DIRECTIONS: Copy out exactly the stretch of the listing below that begins at the line containing "sampling effort (the" and ends at the line containing "ecological models.", and copy nothing outside it.

▬▬▬

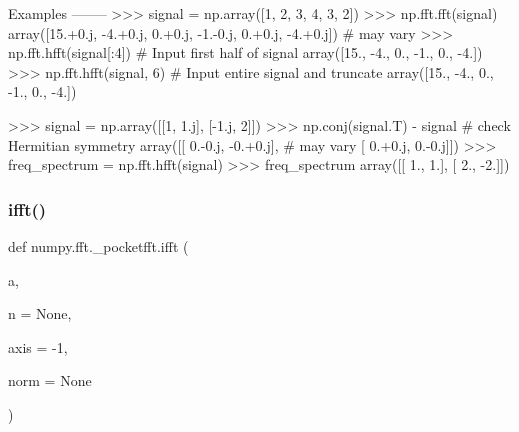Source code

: \begin{DoxyVerb}
Examples
--------
>>> signal = np.array([1, 2, 3, 4, 3, 2])
>>> np.fft.fft(signal)
array([15.+0.j,  -4.+0.j,   0.+0.j,  -1.-0.j,   0.+0.j,  -4.+0.j]) # may vary
>>> np.fft.hfft(signal[:4]) # Input first half of signal
array([15.,  -4.,   0.,  -1.,   0.,  -4.])
>>> np.fft.hfft(signal, 6)  # Input entire signal and truncate
array([15.,  -4.,   0.,  -1.,   0.,  -4.])


>>> signal = np.array([[1, 1.j], [-1.j, 2]])
>>> np.conj(signal.T) - signal   # check Hermitian symmetry
array([[ 0.-0.j,  -0.+0.j], # may vary
       [ 0.+0.j,  0.-0.j]])
>>> freq_spectrum = np.fft.hfft(signal)
>>> freq_spectrum
array([[ 1.,  1.],
       [ 2., -2.]])\end{DoxyVerb}
 \mbox{\label{namespacenumpy_1_1fft_1_1__pocketfft_a4a109df32561e0f5460d773f89cb571d}} 
\subsubsection{\texorpdfstring{ifft()}{ifft()}}
{\footnotesize\ttfamily def numpy.\+fft.\+\_\+pocketfft.\+ifft (\begin{DoxyParamCaption}\item[{}]{a,  }\item[{}]{n = {\ttfamily None},  }\item[{}]{axis = {\ttfamily -\/1},  }\item[{}]{norm = {\ttfamily None} }\end{DoxyParamCaption})}

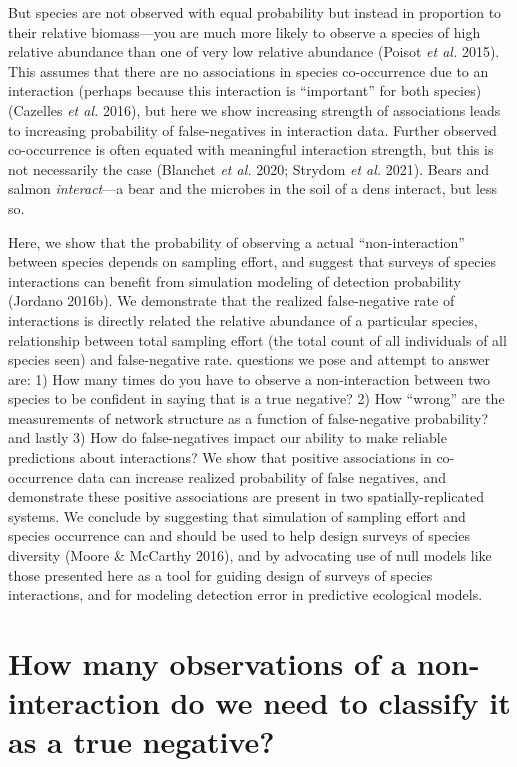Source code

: \documentclass[11pt]{article}
\begin{document}
But species are not observed with equal probability but instead in
proportion to their relative biomass---you are much more likely to
observe a species of high relative abundance than one of very low
relative abundance (Poisot \emph{et al.} 2015). This assumes that there
are no associations in species co-occurrence due to an interaction
(perhaps because this interaction is ``important'' for both species)
(Cazelles \emph{et al.} 2016), but here we show increasing strength of
associations leads to increasing probability of false-negatives in
interaction data. Further observed co-occurrence is often equated with
meaningful interaction strength, but this is not necessarily the case
(Blanchet \emph{et al.} 2020; Strydom \emph{et al.} 2021). Bears and
salmon \emph{interact}---a bear and the microbes in the soil of a dens
interact, but less so.

Here, we show that the probability of observing a actual
``non-interaction'' between species depends on sampling effort, and
suggest that surveys of species interactions can benefit from simulation
modeling of detection probability (Jordano 2016b). We demonstrate that
the realized false-negative rate of interactions is directly related the
relative abundance of a particular species, relationship between total
sampling effort (the total count of all individuals of all species seen)
and false-negative rate. questions we pose and attempt to answer are: 1)
How many times do you have to observe a non-interaction between two
species to be confident in saying that is a true negative? 2) How
``wrong'' are the measurements of network structure as a function of
false-negative probability? and lastly 3) How do false-negatives impact
our ability to make reliable predictions about interactions? We show
that positive associations in co-occurrence data can increase realized
probability of false negatives, and demonstrate these positive
associations are present in two spatially-replicated systems. We
conclude by suggesting that simulation of sampling effort and species
occurrence can and should be used to help design surveys of species
diversity (Moore \& McCarthy 2016), and by advocating use of null models
like those presented here as a tool for guiding design of surveys of
species interactions, and for modeling detection error in predictive
ecological models.

\hypertarget{how-many-observations-of-a-non-interaction-do-we-need-to-classify-it-as-a-true-negative}{%
\section{How many observations of a non-interaction do we need to
classify it as a true
negative?}\label{how-many-observations-of-a-non-interaction-do-we-need-to-classify-it-as-a-true-negative}}
\end{document}
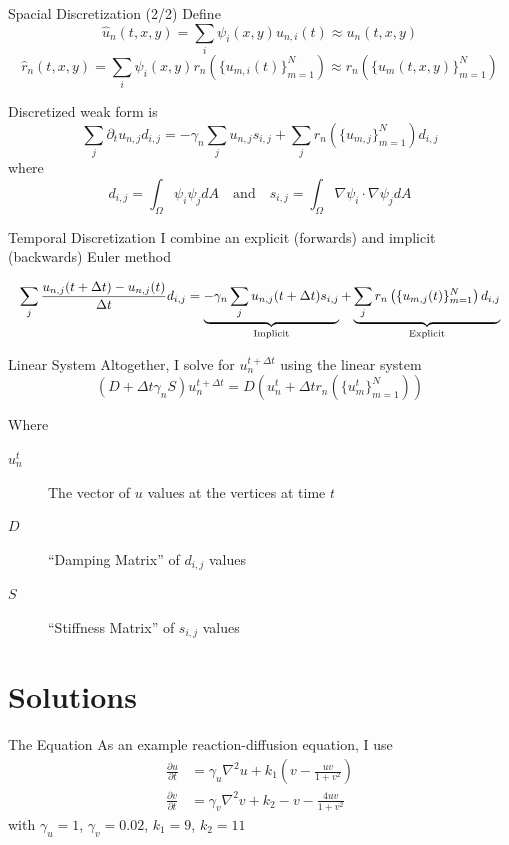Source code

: \documentclass{beamer}
\begin{document}
\begin{frame}{Spacial Discretization (2/2)}
    Define
    \[
        \hat{u}_n (t, x, y) = \sum_i \psi_i (x, y) u_{n, i} (t) \approx u_n (t, x, y)
    \]
    \[
        \hat{r}_n (t, x, y) = \sum_i \psi_i (x, y) r_n \left(\{u_{m, i}(t)\}_{m = 1}^N\right) \approx r_n \left(\{u_m(t, x, y)\}_{m = 1}^N\right)
    \]

    Discretized weak form is
    \[
        \sum_j \partial_t u_{n, j} d_{i,j}  = -\gamma_n \sum_j u_{n, j} s_{i,j} + \sum_j r_n \left(\{u_{m, j}\}_{m = 1}^N\right) d_{i,j}
    \]
    where
    \[
        d_{i,j} = \int_\Omega \psi_i \psi_j dA \quad \text{and} \quad s_{i,j} = \int_\Omega \nabla \psi_i \cdot \nabla \psi_j dA
    \]
\end{frame}

\begin{frame}{Temporal Discretization}
    I combine an \alert{explicit} (forwards) and \alert{implicit} (backwards) Euler method

    \[
        \resizebox{\textwidth}{!}{%
        $\displaystyle \sum_j \frac{u_{n, j} (t + \Delta t) - u_{n, j} (t)}{\Delta t} d_{i,j} = \underbrace{-\gamma_n \sum_j u_{n, j} (t + \Delta t) s_{i,j}}_{\text{Implicit}} + \underbrace{\sum_j r_n \left(\{u_{m, j} (t)\}_{m = 1}^N\right) d_{i,j}}_{\text{Explicit}}$%
        }
    \]
\end{frame}

\begin{frame}{Linear System}
    Altogether, I solve for $u_n^{t + \Delta t}$ using the linear system
    \[
        (D + \Delta t \gamma_n S) u_n^{t + \Delta t} = D \left(u_n^t + \Delta t r_n \left(\{u_m^t\}_{m = 1}^N\right)\right)
    \]
    {\scriptsize
    Where
    \begin{description}
        \item[$u_n^t$] The vector of $u$ values at the vertices at time $t$
        \item[$D$] ``Damping Matrix'' of $d_{i,j}$ values
        \item[$S$] ``Stiffness Matrix'' of $s_{i,j}$ values
    \end{description}
    }
\end{frame}


\section{Solutions}

\begin{frame}{The Equation}
    As an example reaction-diffusion equation, I use
    \begin{align*}
        \frac{\partial u}{\partial t} &= \gamma_u \nabla^2 u + k_1 \left(v - \frac{uv}{1 + v^2}\right) \\
        \frac{\partial v}{\partial t} &= \gamma_v \nabla^2 v + k_2 - v - \frac{4 u v}{1 + v^2}
    \end{align*}
    with $\gamma_u = 1$, $\gamma_v = 0.02$, $k_1 = 9$, $k_2 = 11$
\end{frame}
\end{document}

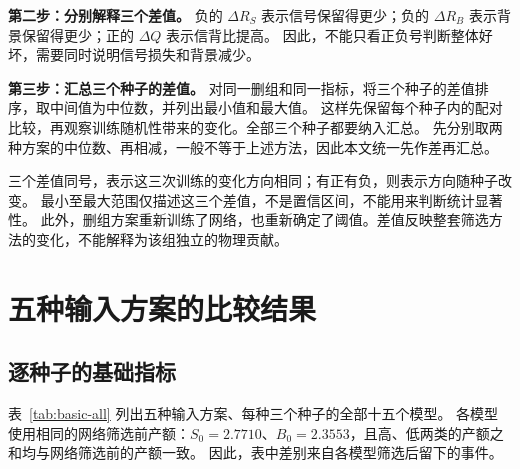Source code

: \documentclass[11pt,a4paper,fontset=fandol,scheme=plain]{ctexart}
\begin{document}
\textbf{第二步：分别解释三个差值。}
负的 $\Delta R_S$ 表示信号保留得更少；负的 $\Delta R_B$ 表示背景保留得更少；正的 $\Delta Q$ 表示信背比提高。
因此，不能只看正负号判断整体好坏，需要同时说明信号损失和背景减少。

\textbf{第三步：汇总三个种子的差值。}
对同一删组和同一指标，将三个种子的差值排序，取中间值为中位数，并列出最小值和最大值。
这样先保留每个种子内的配对比较，再观察训练随机性带来的变化。全部三个种子都要纳入汇总。
先分别取两种方案的中位数、再相减，一般不等于上述方法，因此本文统一先作差再汇总。

三个差值同号，表示这三次训练的变化方向相同；有正有负，则表示方向随种子改变。
最小至最大范围仅描述这三个差值，不是置信区间，不能用来判断统计显著性。
此外，删组方案重新训练了网络，也重新确定了阈值。差值反映整套筛选方法的变化，不能解释为该组独立的物理贡献。


\FloatBarrier
{}
\section{五种输入方案的比较结果}

\subsection{逐种子的基础指标}
表~\ref{tab:basic-all} 列出五种输入方案、每种三个种子的全部十五个模型。
各模型使用相同的网络筛选前产额：$S_0=2.7710$、$B_0=2.3553$，且高、低两类的产额之和均与网络筛选前的产额一致。
因此，表中差别来自各模型筛选后留下的事件。
\end{document}
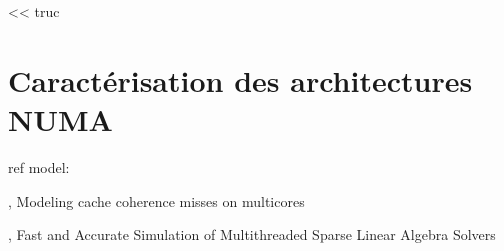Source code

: 
\begin{savequote}[6cm]
<< truc
\end{savequote}

\chapter{Caractérisation des architectures NUMA}\label{chap:contrib:characterization}
\chaptertoc







ref model:

\cite{Pan2014}, Modeling cache coherence misses on multicores

\cite{Stanisic2016}, Fast and Accurate Simulation of Multithreaded Sparse Linear Algebra Solvers




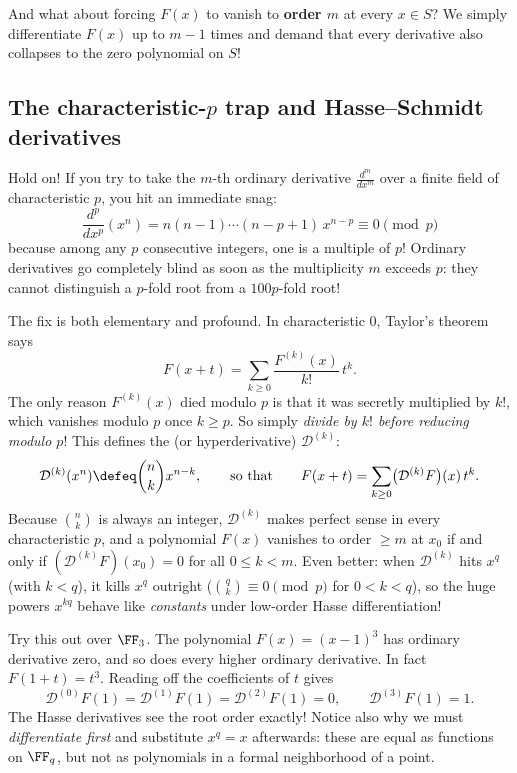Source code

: And what about forcing \(F(x)\) to vanish to \textbf{order \(m\)} at every \(x \in S\)? We simply differentiate \(F(x)\) up to \(m-1\) times and demand that every derivative also collapses to the zero polynomial on \(S\)!

\subsection{The characteristic-\(p\) trap and Hasse--Schmidt derivatives}

Hold on! If you try to take the \(m\)-th ordinary derivative \(\frac{d^m}{dx^m}\) over a finite field of characteristic \(p\), you hit an immediate snag:
\[
  \frac{d^p}{dx^p}(x^n) = n(n-1)\cdots(n-p+1)\,x^{n-p} \equiv 0 \pmod{p}
\]
because among any \(p\) consecutive integers, one is a multiple of \(p\)! Ordinary derivatives go completely blind as soon as the multiplicity \(m\) exceeds \(p\): they cannot distinguish a \(p\)-fold root from a \(100p\)-fold root!

The fix is both elementary and profound. In characteristic \(0\), Taylor's theorem says
\[
  F(x + t) = \sum_{k \ge 0} \frac{F^{(k)}(x)}{k!}\,t^k.
\]
The only reason \(F^{(k)}(x)\) died modulo \(p\) is that it was secretly multiplied by \(k!\), which vanishes modulo \(p\) once \(k \ge p\). So simply \emph{divide by \(k!\) before reducing modulo \(p\)}! This defines the  (or hyperderivative) \(\mathcal{D}^{(k)}\):
\begin{equation}
  \mathcal{D}^{(k)}(x^n) \defeq \binom{n}{k} x^{n-k},
  \qquad\text{so that}\qquad
  F(x+t) = \sum_{k \ge 0} \bigl(\mathcal{D}^{(k)} F\bigr)(x)\,t^k.
  \label{eq:N20261125-hasse}
\end{equation}
Because \(\binom{n}{k}\) is always an integer, \(\mathcal{D}^{(k)}\) makes perfect sense in every characteristic \(p\), and a polynomial \(F(x)\) vanishes to order \(\ge m\) at \(x_0\) if and only if \((\mathcal{D}^{(k)} F)(x_0) = 0\) for all \(0 \le k < m\). Even better: when \(\mathcal{D}^{(k)}\) hits \(x^q\) (with \(k < q\)), it kills \(x^q\) outright (\(\binom{q}{k} \equiv 0 \pmod p\) for \(0 < k < q\)), so the huge powers \(x^{kq}\) behave like \emph{constants} under low-order Hasse differentiation!

Try this out over \(\FF_3\). The polynomial \(F(x)=(x-1)^3\) has ordinary derivative zero, and so does every higher ordinary derivative. In fact \(F(1+t)=t^3\). Reading off the coefficients of \(t\) gives
\[
 \mathcal D^{(0)}F(1)=\mathcal D^{(1)}F(1)
 =\mathcal D^{(2)}F(1)=0,\qquad
 \mathcal D^{(3)}F(1)=1.
\]
The Hasse derivatives see the root order exactly! Notice also why we must \emph{differentiate first} and substitute \(x^q=x\) afterwards: these are equal as functions on \(\FF_q\), but not as polynomials in a formal neighborhood of a point.

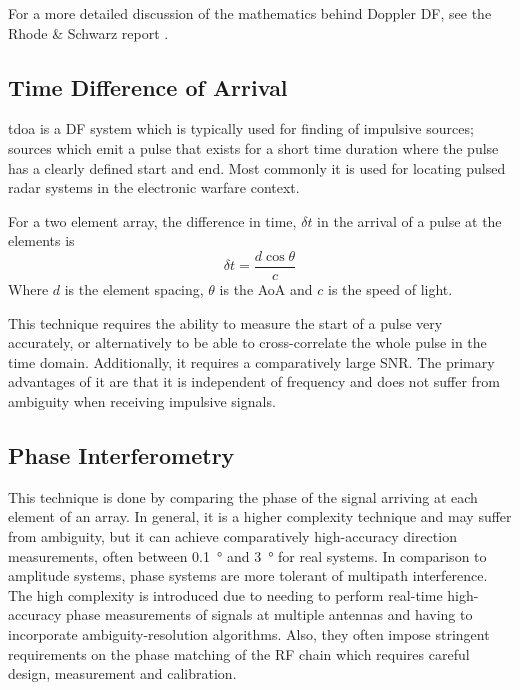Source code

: For a more detailed discussion of the mathematics behind Doppler DF, see the Rhode \& Schwarz report \cite{rhode2000introtodf}. 

\subsection{Time Difference of Arrival}
\gls{tdoa} is a DF system which is typically used for finding of impulsive sources; sources which emit a pulse that exists for a short time duration where the pulse has a clearly defined start and end. Most commonly it is used for locating pulsed radar systems in the electronic warfare context.

For a two element array, the difference in time, \(\delta t\) in the arrival of a pulse at the elements is
\begin{equation}
  \delta t = \frac{d \cos \theta}{c}
\end{equation}
Where \(d\) is the element spacing, \(\theta\) is the AoA and \(c\) is the speed of light.

This technique requires the ability to measure the start of a pulse very accurately, or alternatively to be able to cross-correlate the whole pulse in the time domain. Additionally, it requires a comparatively large SNR. The primary advantages of it are that it is independent of frequency and does not suffer from ambiguity when receiving impulsive signals\cite{jenkins1991smallaperture}.

\subsection{Phase Interferometry}
This technique is done by comparing the phase of the signal arriving at each element of an array.
In general, it is a higher complexity technique and may suffer from ambiguity, but it can achieve comparatively high-accuracy direction measurements, often between \SI{0.1}{\degree} and \SI{3}{\degree} for real systems\cite{center2012electronic}.
In comparison to amplitude systems, phase systems are more tolerant of multipath interference. 
The high complexity is introduced due to needing to perform real-time high-accuracy phase measurements of signals at multiple antennas and having to incorporate ambiguity-resolution algorithms.
Also, they often impose stringent requirements on the phase matching of the RF chain which requires careful design, measurement and calibration\cite{schleher1999electronic}.

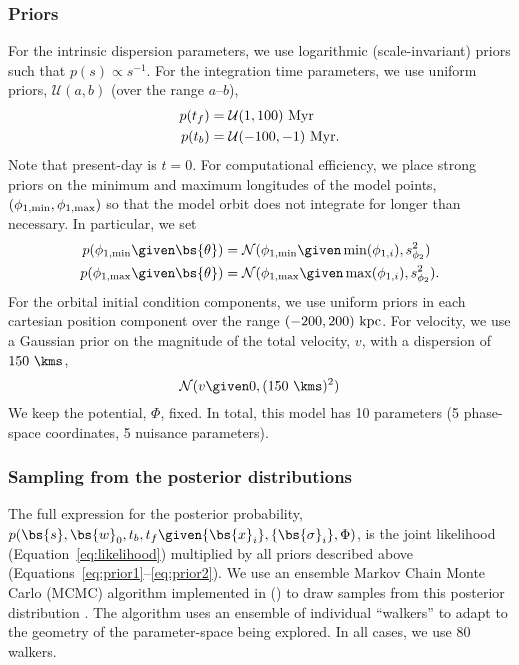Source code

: \documentclass[letterpaper,12pt,preprint]{aastex}
\newcommand{\norm}{\mathcal{N}}
\begin{document}
\subsubsection{Priors}

For the intrinsic dispersion parameters, we use logarithmic (scale-invariant) priors such that $p(s) \propto s^{-1}$. For the integration time parameters, we use uniform priors, $\mathcal{U}(a,b)$ (over the range $a$--$b$),
\begin{align}
	p(t_f) &= \mathcal{U}(1,100)~{\rm Myr}\label{eq:prior1}\\
	p(t_b) &= \mathcal{U}(-100,-1)~{\rm Myr}.
\end{align}
Note that present-day is $t=0$. For computational efficiency, we place strong priors on the minimum and maximum longitudes of the model points, $(\phi_{1,{\rm min}},\phi_{1,{\rm max}})$ so that the model orbit does not integrate for longer than necessary. In particular, we set
\begin{align}
	p(\phi_{1,{\rm min}} \given \bs{\theta}) &= \norm(\phi_{1,{\rm min}} \given \min(\phi_{1,i}), s^2_{\phi_2})\\
	p(\phi_{1,{\rm max}} \given \bs{\theta}) &= \norm(\phi_{1,{\rm max}} \given \max(\phi_{1,i}), s^2_{\phi_2}).
\end{align}
For the orbital initial condition components, we use uniform priors in each cartesian position component over the range $(-200,200)~{\rm kpc}$. For velocity, we use a Gaussian prior on the magnitude of the total velocity, $v$, with a dispersion of $150~\kms$,
\begin{equation}
	\norm(v \given 0, (150~\kms)^2) \label{eq:prior2}
\end{equation}
We keep the potential, $\Phi$, fixed. In total, this model has 10 parameters (5 phase-space coordinates, 5 nuisance parameters).

\subsubsection{Sampling from the posterior distributions}

The full expression for the posterior probability, $p(\bs{s}, \bs{w}_0, t_b, t_f \given \{\bs{x}_i\}, \{\bs{\sigma}_i\}, \Phi)$, is the joint likelihood (Equation~\ref{eq:likelihood}) multiplied by all priors described above (Equations~\ref{eq:prior1}--\ref{eq:prior2}). We use an ensemble Markov Chain Monte Carlo (MCMC) algorithm \citep{goodman10} implemented in \python () to draw samples from this posterior distribution \citep{foremanmackey13}. The algorithm uses an ensemble of individual ``walkers'' to adapt to the geometry of the parameter-space being explored. In all cases, we use 80 walkers.
\end{document}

▬▬▬

FINISHED TASK:
sampling effort (the total count of all individuals of all species seen)
and false-negative rate. questions we pose and attempt to answer are: 1)
How many times do you have to observe a non-interaction between two
species to be confident in saying that is a true negative? 2) How
``wrong'' are the measurements of network structure as a function of
false-negative probability? and lastly 3) How do false-negatives impact
our ability to make reliable predictions about interactions? We show
that positive associations in co-occurrence data can increase realized
probability of false negatives, and demonstrate these positive
associations are present in two spatially-replicated systems. We
conclude by suggesting that simulation of sampling effort and species
occurrence can and should be used to help design surveys of species
diversity (Moore \& McCarthy 2016), and by advocating use of null models
like those presented here as a tool for guiding design of surveys of
species interactions, and for modeling detection error in predictive
ecological models.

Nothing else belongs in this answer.